Vu les dernières conclusions du 23 août 2022, par lesquelles la SCI AB Invest, intimée à titre principal et appelante à titre incident, demande à la Cour de confirmer le jugement sauf en ce qu'il a rejeté l'ensemble des demandes formées au titre de l'article 700 du code de procédure civile ; et statuant à nouveau, condamner la société Delhi Palace à lui payer la somme de 9 000 € au titre de ses frais irrépétibles de première instance ; y ajoutant, la condamner à lui payer la somme de 7 000 € au titre de ses frais irrépétibles d'appel ; la condamner aux entiers dépens avec bénéfice de l'article 699 du même code.

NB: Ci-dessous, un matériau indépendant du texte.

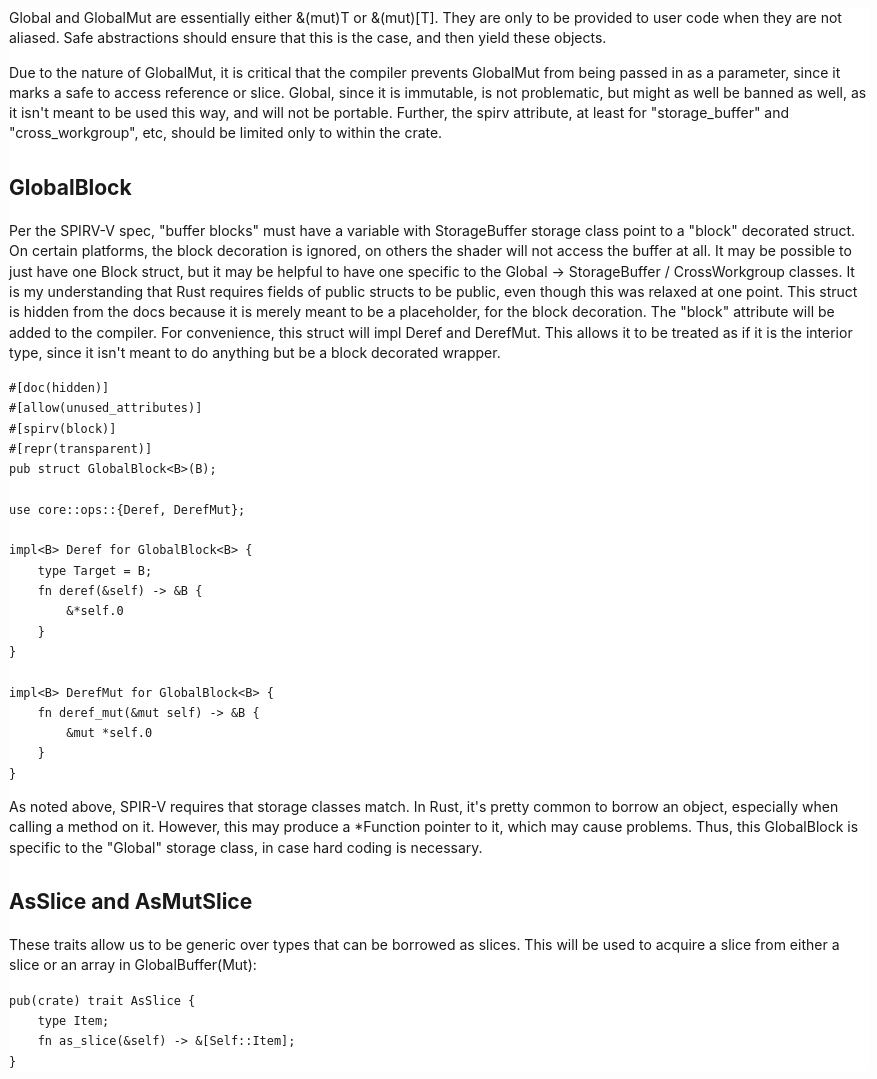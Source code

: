 Global and GlobalMut are essentially either &(mut)T or &(mut)\[T\]. They are only to be provided to user code when they are not aliased. Safe abstractions should ensure that this is the case, and then yield these objects. 

Due to the nature of GlobalMut, it is critical that the compiler prevents GlobalMut from being passed in as a parameter, since it marks a safe to access reference or slice. Global, since it is immutable, is not problematic, but might as well be banned as well, as it isn't meant to be used this way, and will not be portable. Further, the spirv attribute, at least for "storage_buffer" and "cross_workgroup", etc, should be limited only to within the crate. 

## GlobalBlock

Per the SPIRV-V spec, "buffer blocks" must have a variable with StorageBuffer storage class point to a "block" decorated struct. On certain platforms, the block decoration is ignored, on others the shader will not access the buffer at all. It may be possible to just have one Block struct, but it may be helpful to have one specific to the Global -> StorageBuffer / CrossWorkgroup classes. It is my understanding that Rust requires fields of public structs to be public, even though this was relaxed at one point. This struct is hidden from the docs because it is merely meant to be a placeholder, for the block decoration. The "block" attribute will be added to the compiler. For convenience, this struct will impl Deref and DerefMut. This allows it to be treated as if it is the interior type, since it isn't meant to do anything but be a block decorated wrapper. 

    #[doc(hidden)]
    #[allow(unused_attributes)]
    #[spirv(block)]
    #[repr(transparent)]
    pub struct GlobalBlock<B>(B);
    
    use core::ops::{Deref, DerefMut};
    
    impl<B> Deref for GlobalBlock<B> {
        type Target = B;
        fn deref(&self) -> &B {
            &*self.0
        }
    }
    
    impl<B> DerefMut for GlobalBlock<B> {
        fn deref_mut(&mut self) -> &B {
            &mut *self.0
        }
    }
    
As noted above, SPIR-V requires that storage classes match. In Rust, it's pretty common to borrow an object, especially when calling a method on it. However, this may produce a *Function pointer to it, which may cause problems. Thus, this GlobalBlock is specific to the "Global" storage class, in case hard coding is necessary. 

## AsSlice and AsMutSlice

These traits allow us to be generic over types that can be borrowed as slices. This will be used to acquire a slice from either a slice or an array in GlobalBuffer(Mut):  

    pub(crate) trait AsSlice {
        type Item;
        fn as_slice(&self) -> &[Self::Item];
    }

Vu les dernières conclusions du 27 décembre 2021, par lesquelles M. [I] [T], intimé à titre principal et appelant à titre incident, demande à la Cour de déclarer irrecevables les demandes de la société New Delhi Palace, et en tout état de cause mal fondées ; confirmer le jugement en ce qu'il a débouté la société New Delhi Palace de ses demandes relatives à l'annulation de la vente et à la stipulation de l'effet de la cession sur l'acte ; à la condamnation in solidum à l'indemnisation de ses préjudices moral et financier et au remboursement des sommes encaissées au titre de la période visée par le décret du 23 mars 2020 ; statuant à nouveau, infirmer le jugement en ce qu'il l'a débouté de sa demande de dommages et intérêts pour procédure abusive et celle fondée sur l'article 700 du code de procédure civile et de tous les dépens à l'encontre de la société New Delhi Palace ; condamner cette dernière à lui payer la somme de 20 000 € au titre des dommages et intérêts pour procédure abusive ; la condamner à lui payer la somme de 12 000 € TTC par application de l'article 700 du code de procédure civile ; la condamner aux entiers dépens.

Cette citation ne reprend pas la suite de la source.